**Dataset extract:**
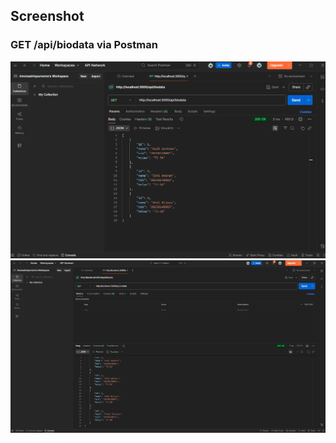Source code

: ## Screenshot
### GET /api/biodata via Postman
![GET biodata](./Screenshot/Postman.png)
![alt text](Screenshot/Postman-after-post-methode.png)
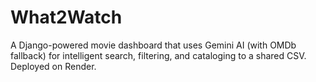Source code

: # What2Watch
A Django-powered movie dashboard that uses Gemini AI (with OMDb fallback) for intelligent search, filtering, and cataloging to a shared CSV. Deployed on Render.
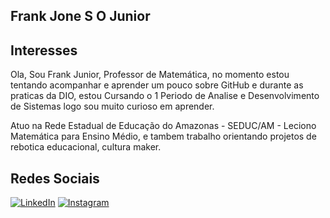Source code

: ## Frank Jone S O Junior

## Interesses

Ola, Sou Frank Junior, Professor de Matemática, no momento estou tentando acompanhar e aprender um pouco sobre GitHub e durante as praticas da DIO, estou Cursando o 1 Periodo de Analise e Desenvolvimento de Sistemas logo sou muito curioso em aprender.

Atuo na Rede Estadual de Educação do Amazonas - SEDUC/AM - Leciono Matemática para Ensino Médio, e tambem trabalho orientando projetos de rebotica educacional, cultura maker.

## Redes Sociais

[![LinkedIn](https://img.shields.io/badge/LinkedIn-0077B5?style=for-the-badge&logo=linkedin&logoColor=white)](www.linkedin.com/in/frank-junior-30383070)
[![Instagram](https://img.shields.io/badge/-Instagram-%23E4405F?style=for-the-badge&logo=instagram&logoColor=white)](https://www.instagram.com/prof.frankjr/)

**Exercise objective:** Extract, from the listing above, every line where the string "shields" occurs.

**Expected output:**
[![LinkedIn](https://img.shields.io/badge/LinkedIn-0077B5?style=for-the-badge&logo=linkedin&logoColor=white)](www.linkedin.com/in/frank-junior-30383070)
[![Instagram](https://img.shields.io/badge/-Instagram-%23E4405F?style=for-the-badge&logo=instagram&logoColor=white)](https://www.instagram.com/prof.frankjr/)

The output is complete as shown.